**EXERCISE DESCRIPTION**
Once the pictures are set aside, transcribe the remaining data exactly.

-------- RECORDS FOR THE TASK --------

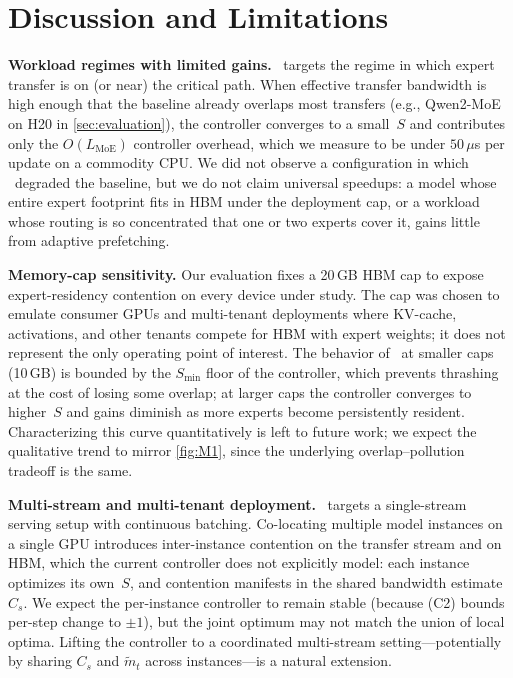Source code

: \section{Discussion and Limitations}
\label{sec:discussion}

\textbf{Workload regimes with limited gains.}
\systemname\ targets the regime in which expert transfer is on (or
near) the critical path. When effective transfer bandwidth is high
enough that the baseline already overlaps most transfers (e.g.,
Qwen2-MoE on H20 in \autoref{sec:evaluation}), the controller
converges to a small~$S$ and contributes only the
$O(L_{\text{MoE}})$ controller overhead, which we measure to be
under $50\,\mu$s per update on a commodity CPU. We did not observe a
configuration in which \systemname\ degraded the baseline, but we do
not claim universal speedups: a model whose entire expert footprint
fits in HBM under the deployment cap, or a workload whose routing is
so concentrated that one or two experts cover it, gains little from
adaptive prefetching.

\textbf{Memory-cap sensitivity.}
Our evaluation fixes a 20\,GB HBM cap to expose expert-residency
contention on every device under study. The cap was chosen to
emulate consumer GPUs and multi-tenant deployments where KV-cache,
activations, and other tenants compete for HBM with expert weights;
it does not represent the only operating point of interest. The
behavior of \systemname\ at smaller caps (10\,GB) is bounded by the
$S_{\min}$ floor of the controller, which prevents thrashing at the
cost of losing some overlap; at larger caps the controller converges
to higher~$S$ and gains diminish as more experts become persistently
resident. Characterizing this curve quantitatively is left to future
work; we expect the qualitative trend to mirror
\autoref{fig:M1}, since the underlying overlap--pollution tradeoff
is the same.

\textbf{Multi-stream and multi-tenant deployment.}
\systemname\ targets a single-stream serving setup with continuous
batching. Co-locating multiple model instances on a single GPU
introduces inter-instance contention on the transfer stream and on
HBM, which the current controller does not explicitly model: each
instance optimizes its own~$S$, and contention manifests in the
shared bandwidth estimate~$C_s$. We expect the per-instance
controller to remain stable (because (C2) bounds per-step change to
$\pm1$), but the joint optimum may not match the union of local
optima. Lifting the controller to a coordinated multi-stream
setting---potentially by sharing $C_s$ and $\tilde{m}_t$ across
instances---is a natural extension.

--------

**EXERCISE OUTPUT**
Source code

: \section{Discussion and Limitations}
\label{sec:discussion}

\textbf{Workload regimes with limited gains.}
\systemname\ targets the regime in which expert transfer is on (or
near) the critical path. When effective transfer bandwidth is high
enough that the baseline already overlaps most transfers (e.g.,
Qwen2-MoE on H20 in \autoref{sec:evaluation}), the controller
converges to a small~$S$ and contributes only the
$O(L_{\text{MoE}})$ controller overhead, which we measure to be
under $50\,\mu$s per update on a commodity CPU. We did not observe a
configuration in which \systemname\ degraded the baseline, but we do
not claim universal speedups: a model whose entire expert footprint
fits in HBM under the deployment cap, or a workload whose routing is
so concentrated that one or two experts cover it, gains little from
adaptive prefetching.

\textbf{Memory-cap sensitivity.}
Our evaluation fixes a 20\,GB HBM cap to expose expert-residency
contention on every device under study. The cap was chosen to
emulate consumer GPUs and multi-tenant deployments where KV-cache,
activations, and other tenants compete for HBM with expert weights;
it does not represent the only operating point of interest. The
behavior of \systemname\ at smaller caps (10\,GB) is bounded by the
$S_{\min}$ floor of the controller, which prevents thrashing at the
cost of losing some overlap; at larger caps the controller converges
to higher~$S$ and gains diminish as more experts become persistently
resident. Characterizing this curve quantitatively is left to future
work; we expect the qualitative trend to mirror
\autoref{fig:M1}, since the underlying overlap--pollution tradeoff
is the same.

\textbf{Multi-stream and multi-tenant deployment.}
\systemname\ targets a single-stream serving setup with continuous
batching. Co-locating multiple model instances on a single GPU
introduces inter-instance contention on the transfer stream and on
HBM, which the current controller does not explicitly model: each
instance optimizes its own~$S$, and contention manifests in the
shared bandwidth estimate~$C_s$. We expect the per-instance
controller to remain stable (because (C2) bounds per-step change to
$\pm1$), but the joint optimum may not match the union of local
optima. Lifting the controller to a coordinated multi-stream
setting---potentially by sharing $C_s$ and $\tilde{m}_t$ across
instances---is a natural extension.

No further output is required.